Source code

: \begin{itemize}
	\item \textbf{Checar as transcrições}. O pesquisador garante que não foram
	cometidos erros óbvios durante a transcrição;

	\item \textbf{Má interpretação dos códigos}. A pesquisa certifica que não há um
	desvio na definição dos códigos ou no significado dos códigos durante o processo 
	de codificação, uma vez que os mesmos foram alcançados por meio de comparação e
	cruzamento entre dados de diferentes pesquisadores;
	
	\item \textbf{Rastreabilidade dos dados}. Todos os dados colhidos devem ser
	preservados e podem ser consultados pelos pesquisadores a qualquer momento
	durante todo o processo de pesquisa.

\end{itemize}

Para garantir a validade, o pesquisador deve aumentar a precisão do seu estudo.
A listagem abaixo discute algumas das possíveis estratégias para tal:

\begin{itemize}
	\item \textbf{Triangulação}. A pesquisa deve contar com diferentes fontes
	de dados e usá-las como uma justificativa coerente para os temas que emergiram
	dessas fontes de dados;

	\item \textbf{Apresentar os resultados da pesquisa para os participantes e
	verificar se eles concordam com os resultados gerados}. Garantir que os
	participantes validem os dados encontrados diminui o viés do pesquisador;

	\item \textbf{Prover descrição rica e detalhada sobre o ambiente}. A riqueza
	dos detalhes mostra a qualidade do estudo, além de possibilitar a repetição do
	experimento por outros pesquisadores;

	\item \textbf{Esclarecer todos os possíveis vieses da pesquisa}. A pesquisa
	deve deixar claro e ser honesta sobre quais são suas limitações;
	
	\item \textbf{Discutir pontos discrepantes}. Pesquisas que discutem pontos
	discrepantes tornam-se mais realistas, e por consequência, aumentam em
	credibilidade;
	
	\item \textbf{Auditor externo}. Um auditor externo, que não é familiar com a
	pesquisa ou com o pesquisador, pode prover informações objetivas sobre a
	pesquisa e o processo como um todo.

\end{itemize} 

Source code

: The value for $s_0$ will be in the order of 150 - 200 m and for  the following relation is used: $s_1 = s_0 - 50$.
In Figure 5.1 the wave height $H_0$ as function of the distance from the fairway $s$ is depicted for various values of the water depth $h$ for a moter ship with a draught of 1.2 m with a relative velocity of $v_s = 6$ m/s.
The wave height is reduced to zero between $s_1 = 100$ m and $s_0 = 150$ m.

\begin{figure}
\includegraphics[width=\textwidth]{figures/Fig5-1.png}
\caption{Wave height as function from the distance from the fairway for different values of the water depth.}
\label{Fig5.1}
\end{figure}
——
- **EXERCISE BRIEF**
Each line from the first line of the entries up to and including the line containing "de codificação, uma" should be transcribed exactly, with all other lines left out.

- **EXERCISE RESPONSE**
Source code

: \begin{itemize}
	\item \textbf{Checar as transcrições}. O pesquisador garante que não foram
	cometidos erros óbvios durante a transcrição;

	\item \textbf{Má interpretação dos códigos}. A pesquisa certifica que não há um
	desvio na definição dos códigos ou no significado dos códigos durante o processo 
	de codificação, uma vez que os mesmos foram alcançados por meio de comparação e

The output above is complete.